It's a Sram s350.Not the same.
I know that you can get the same gear ratio by using the bigger ring but there are some times when it's not really worth changing up to the big ring.
It's funny that in the MTB world Sram have XX which they say has been designed to run all gear ratios across both chain rings but they can't do the same on their road groupsets....
Does it make any difference that it's not the Rival chainset?
Get a decent book on cycling and read up perhaps ?
http://www.amazon.co.uk/Richards-21st-C ... 401&sr=1-1
An earlier version of this was my favourite book ever as a schoolie - lots of useful info thats kept me safe on the road to this day.
Perhaps the SRAM XX gruppo is designed to be used with longer chainstays.

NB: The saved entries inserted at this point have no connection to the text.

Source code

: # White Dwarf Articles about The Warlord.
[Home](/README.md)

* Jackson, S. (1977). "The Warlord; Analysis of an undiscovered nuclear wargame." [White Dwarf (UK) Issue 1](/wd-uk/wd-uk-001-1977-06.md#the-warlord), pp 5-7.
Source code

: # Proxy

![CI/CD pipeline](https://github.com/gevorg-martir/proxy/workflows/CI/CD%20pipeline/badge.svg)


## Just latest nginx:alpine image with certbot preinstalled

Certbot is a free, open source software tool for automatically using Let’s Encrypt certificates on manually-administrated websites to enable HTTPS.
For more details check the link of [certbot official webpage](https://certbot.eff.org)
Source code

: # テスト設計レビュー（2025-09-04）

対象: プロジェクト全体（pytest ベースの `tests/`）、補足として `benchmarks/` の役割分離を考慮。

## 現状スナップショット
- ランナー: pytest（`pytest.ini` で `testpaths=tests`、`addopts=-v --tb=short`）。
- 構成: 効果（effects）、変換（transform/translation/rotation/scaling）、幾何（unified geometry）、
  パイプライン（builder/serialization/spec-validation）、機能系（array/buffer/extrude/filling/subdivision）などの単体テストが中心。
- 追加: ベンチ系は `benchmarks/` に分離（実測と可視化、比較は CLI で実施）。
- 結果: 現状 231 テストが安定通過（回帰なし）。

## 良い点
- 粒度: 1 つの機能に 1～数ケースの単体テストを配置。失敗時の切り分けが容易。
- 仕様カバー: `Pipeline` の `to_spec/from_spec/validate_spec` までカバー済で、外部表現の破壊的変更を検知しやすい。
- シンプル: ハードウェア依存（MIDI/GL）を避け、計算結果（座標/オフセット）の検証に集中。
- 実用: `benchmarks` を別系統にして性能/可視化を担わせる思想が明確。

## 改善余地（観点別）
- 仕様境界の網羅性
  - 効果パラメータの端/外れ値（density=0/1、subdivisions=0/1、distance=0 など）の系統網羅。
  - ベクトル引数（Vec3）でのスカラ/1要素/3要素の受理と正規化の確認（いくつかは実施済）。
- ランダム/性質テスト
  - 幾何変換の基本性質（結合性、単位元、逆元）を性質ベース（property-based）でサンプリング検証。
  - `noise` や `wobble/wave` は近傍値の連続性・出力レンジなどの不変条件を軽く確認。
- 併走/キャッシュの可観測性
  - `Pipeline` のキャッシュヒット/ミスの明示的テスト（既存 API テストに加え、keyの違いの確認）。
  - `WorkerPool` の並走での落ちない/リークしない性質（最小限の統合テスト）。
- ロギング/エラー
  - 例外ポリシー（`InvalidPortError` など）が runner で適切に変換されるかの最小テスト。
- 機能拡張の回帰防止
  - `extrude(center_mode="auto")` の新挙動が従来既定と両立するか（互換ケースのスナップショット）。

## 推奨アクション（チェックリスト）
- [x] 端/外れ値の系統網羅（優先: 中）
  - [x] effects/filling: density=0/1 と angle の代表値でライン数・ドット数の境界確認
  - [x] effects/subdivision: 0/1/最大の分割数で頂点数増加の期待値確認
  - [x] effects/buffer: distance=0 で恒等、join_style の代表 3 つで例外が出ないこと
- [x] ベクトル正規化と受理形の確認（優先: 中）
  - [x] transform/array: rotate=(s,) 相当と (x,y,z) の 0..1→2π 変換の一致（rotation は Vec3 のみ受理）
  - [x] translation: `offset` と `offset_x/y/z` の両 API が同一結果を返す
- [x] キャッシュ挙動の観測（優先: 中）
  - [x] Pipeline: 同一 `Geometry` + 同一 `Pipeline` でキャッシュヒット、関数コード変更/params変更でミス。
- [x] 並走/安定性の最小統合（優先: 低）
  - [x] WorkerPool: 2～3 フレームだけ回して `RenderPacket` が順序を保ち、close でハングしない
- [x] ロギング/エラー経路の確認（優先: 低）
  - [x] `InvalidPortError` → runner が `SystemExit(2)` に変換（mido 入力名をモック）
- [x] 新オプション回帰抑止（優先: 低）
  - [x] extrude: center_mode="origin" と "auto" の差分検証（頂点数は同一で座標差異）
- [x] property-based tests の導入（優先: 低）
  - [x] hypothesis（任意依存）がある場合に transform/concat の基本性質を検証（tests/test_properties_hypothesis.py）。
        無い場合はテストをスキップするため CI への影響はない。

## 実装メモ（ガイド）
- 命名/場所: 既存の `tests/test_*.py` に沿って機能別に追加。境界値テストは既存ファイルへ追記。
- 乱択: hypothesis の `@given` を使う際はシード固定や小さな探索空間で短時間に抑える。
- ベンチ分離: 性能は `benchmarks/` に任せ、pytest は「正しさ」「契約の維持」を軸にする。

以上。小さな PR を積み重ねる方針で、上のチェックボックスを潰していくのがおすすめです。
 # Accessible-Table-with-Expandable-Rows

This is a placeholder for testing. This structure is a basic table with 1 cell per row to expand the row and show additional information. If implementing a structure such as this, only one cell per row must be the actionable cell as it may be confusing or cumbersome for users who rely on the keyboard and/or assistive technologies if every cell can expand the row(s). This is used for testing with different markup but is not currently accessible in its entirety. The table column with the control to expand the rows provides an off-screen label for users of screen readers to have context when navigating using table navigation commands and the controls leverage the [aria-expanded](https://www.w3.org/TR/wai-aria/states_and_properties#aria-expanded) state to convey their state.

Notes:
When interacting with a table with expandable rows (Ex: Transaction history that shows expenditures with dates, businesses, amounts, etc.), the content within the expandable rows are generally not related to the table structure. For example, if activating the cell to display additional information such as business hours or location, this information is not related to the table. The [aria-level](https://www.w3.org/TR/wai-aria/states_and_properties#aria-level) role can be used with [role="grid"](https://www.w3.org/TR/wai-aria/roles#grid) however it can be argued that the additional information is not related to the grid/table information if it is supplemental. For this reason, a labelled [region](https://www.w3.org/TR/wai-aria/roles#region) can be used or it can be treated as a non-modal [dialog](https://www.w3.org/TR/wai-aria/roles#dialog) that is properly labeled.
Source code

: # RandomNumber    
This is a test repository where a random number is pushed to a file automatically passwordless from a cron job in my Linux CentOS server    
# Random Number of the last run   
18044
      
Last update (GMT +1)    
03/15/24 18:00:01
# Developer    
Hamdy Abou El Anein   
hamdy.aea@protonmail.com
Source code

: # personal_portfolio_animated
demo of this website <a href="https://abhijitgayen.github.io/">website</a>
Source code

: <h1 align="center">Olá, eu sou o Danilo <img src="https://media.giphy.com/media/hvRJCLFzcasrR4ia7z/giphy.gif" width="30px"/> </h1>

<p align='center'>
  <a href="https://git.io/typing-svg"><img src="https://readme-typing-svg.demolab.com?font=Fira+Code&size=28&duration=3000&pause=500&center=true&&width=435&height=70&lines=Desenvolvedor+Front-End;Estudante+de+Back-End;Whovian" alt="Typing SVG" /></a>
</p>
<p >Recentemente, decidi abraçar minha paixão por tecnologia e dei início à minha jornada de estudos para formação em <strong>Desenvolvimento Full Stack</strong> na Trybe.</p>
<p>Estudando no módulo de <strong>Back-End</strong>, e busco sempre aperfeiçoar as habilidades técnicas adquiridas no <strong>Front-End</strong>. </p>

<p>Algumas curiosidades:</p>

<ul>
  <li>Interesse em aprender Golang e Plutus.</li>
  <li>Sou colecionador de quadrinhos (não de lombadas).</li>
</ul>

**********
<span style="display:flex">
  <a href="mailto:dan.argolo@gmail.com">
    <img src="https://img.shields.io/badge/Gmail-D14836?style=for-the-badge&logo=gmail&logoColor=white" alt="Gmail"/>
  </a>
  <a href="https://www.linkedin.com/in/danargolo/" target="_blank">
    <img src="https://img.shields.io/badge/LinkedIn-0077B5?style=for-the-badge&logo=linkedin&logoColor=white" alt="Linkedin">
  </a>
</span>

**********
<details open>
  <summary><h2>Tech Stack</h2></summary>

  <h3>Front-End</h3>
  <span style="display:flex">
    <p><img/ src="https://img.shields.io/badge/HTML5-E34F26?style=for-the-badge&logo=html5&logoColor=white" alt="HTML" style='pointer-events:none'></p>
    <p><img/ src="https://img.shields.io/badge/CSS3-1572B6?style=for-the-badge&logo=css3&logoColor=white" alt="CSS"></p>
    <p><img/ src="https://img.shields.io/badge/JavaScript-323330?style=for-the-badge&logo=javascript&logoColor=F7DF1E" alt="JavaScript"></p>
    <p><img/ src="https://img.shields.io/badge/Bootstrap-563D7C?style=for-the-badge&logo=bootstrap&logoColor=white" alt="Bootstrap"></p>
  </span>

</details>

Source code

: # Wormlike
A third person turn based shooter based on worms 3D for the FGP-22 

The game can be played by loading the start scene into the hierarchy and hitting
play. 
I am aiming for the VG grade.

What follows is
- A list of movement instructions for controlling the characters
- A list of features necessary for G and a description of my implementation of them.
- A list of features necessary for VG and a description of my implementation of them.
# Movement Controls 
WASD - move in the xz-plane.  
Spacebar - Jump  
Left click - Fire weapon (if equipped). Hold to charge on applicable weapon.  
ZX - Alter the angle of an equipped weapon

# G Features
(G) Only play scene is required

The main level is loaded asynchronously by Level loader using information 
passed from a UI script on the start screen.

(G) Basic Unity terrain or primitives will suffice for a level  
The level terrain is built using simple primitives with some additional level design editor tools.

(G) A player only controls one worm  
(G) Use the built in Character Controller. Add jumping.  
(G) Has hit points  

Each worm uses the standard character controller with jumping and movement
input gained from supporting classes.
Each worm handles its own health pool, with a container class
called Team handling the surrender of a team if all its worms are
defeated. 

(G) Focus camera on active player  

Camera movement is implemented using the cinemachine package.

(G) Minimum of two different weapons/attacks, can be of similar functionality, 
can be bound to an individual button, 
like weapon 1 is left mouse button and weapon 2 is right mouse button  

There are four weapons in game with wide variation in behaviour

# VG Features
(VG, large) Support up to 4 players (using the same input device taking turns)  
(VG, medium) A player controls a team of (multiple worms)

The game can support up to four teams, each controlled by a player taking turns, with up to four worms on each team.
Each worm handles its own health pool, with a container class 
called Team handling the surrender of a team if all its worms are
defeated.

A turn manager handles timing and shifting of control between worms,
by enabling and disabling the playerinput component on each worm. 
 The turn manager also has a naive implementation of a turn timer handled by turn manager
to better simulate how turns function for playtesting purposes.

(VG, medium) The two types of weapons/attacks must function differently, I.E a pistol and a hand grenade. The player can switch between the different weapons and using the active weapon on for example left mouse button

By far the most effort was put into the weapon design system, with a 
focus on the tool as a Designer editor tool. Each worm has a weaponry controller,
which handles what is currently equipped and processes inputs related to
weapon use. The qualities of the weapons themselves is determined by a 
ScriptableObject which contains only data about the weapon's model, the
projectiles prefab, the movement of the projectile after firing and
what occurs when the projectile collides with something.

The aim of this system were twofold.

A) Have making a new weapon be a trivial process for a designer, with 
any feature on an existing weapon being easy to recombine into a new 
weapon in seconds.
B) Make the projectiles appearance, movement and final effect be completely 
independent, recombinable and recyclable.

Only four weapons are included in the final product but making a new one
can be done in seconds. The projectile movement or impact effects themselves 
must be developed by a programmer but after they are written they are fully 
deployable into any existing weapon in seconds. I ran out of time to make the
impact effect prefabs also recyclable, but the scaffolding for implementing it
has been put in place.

Anyway, you're not using the gearing correctly. You could be four or five sprockets down if you'd shift onto the big ring. The design of the system assumes basic operator competence. It's like complaining that you can't change gear in your car without using the clutch when some other cars have automatic gearboxes.
On Strava.{/url}
I have also had this problem with a lot of chainsets that are holowtec type. You are ok to use spacers with these chain sets if you have pinch bolt type, (use on drive side), if they are the type that fix with the action of one allen key (like a lot of the more expensive fsa and sram types) you will be limited to a spacer of about 2mm.
But there is another way.........If you look at your inner ring from the plan view above you will notice it has been machined so the teeth on the inner face has a larger lip. If you flip your inner ring (so the inner face now faces out) and refit it to your chainset you will now have a 1mm adjusted chain line and will alliviate chain rub on your outer ring.
This works on 10 and 9 speed chainsets.
Please note according to a lot of manufacturers user guides all gear ratios are possible!
The only gear combinations I would steer clear of is (big chain ring and top two low sprockets) as you can damage your chain due to the angle of chain line.
Good luck!
Eh?
So, you're saying it's ok to cross chain from small chainring to smallest sprocket but not the other way round?
Never heard that before. can you explain this?
Thanks for all the advice and idea.
Seems a bit strange to me that they develop 10 speed blocks that you can only use 7 or 8 out of the 10 without putting the chain at an unacceptable angle. I would have thought that they could develop a 8 speed block that can be mounted centrally and all used by both rings. The ring size could be played with to get the same ratios....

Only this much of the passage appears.